Data for processing

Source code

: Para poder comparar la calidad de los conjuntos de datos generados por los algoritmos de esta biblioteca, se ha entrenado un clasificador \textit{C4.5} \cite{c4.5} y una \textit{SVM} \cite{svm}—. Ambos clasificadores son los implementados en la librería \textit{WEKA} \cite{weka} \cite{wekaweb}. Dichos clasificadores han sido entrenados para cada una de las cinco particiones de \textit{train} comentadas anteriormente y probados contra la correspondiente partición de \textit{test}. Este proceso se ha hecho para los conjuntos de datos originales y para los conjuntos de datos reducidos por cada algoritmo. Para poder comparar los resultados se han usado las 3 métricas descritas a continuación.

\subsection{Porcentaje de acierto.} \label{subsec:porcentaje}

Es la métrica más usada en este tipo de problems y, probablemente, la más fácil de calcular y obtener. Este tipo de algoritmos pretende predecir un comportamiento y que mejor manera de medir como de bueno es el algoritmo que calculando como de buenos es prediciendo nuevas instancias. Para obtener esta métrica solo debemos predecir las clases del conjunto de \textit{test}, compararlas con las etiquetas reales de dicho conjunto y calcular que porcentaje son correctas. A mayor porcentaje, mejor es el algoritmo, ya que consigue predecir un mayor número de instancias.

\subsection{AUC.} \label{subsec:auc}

Task objective
From the first line of the listing above to the line that contains "Es la métrica", inclusive, restate every line word for word. Nothing else belongs in the answer.

Task answer
Source code

: Para poder comparar la calidad de los conjuntos de datos generados por los algoritmos de esta biblioteca, se ha entrenado un clasificador \textit{C4.5} \cite{c4.5} y una \textit{SVM} \cite{svm}—. Ambos clasificadores son los implementados en la librería \textit{WEKA} \cite{weka} \cite{wekaweb}. Dichos clasificadores han sido entrenados para cada una de las cinco particiones de \textit{train} comentadas anteriormente y probados contra la correspondiente partición de \textit{test}. Este proceso se ha hecho para los conjuntos de datos originales y para los conjuntos de datos reducidos por cada algoritmo. Para poder comparar los resultados se han usado las 3 métricas descritas a continuación.

\subsection{Porcentaje de acierto.} \label{subsec:porcentaje}

Es la métrica más usada en este tipo de problems y, probablemente, la más fácil de calcular y obtener. Este tipo de algoritmos pretende predecir un comportamiento y que mejor manera de medir como de bueno es el algoritmo que calculando como de buenos es prediciendo nuevas instancias. Para obtener esta métrica solo debemos predecir las clases del conjunto de \textit{test}, compararlas con las etiquetas reales de dicho conjunto y calcular que porcentaje son correctas. A mayor porcentaje, mejor es el algoritmo, ya que consigue predecir un mayor número de instancias.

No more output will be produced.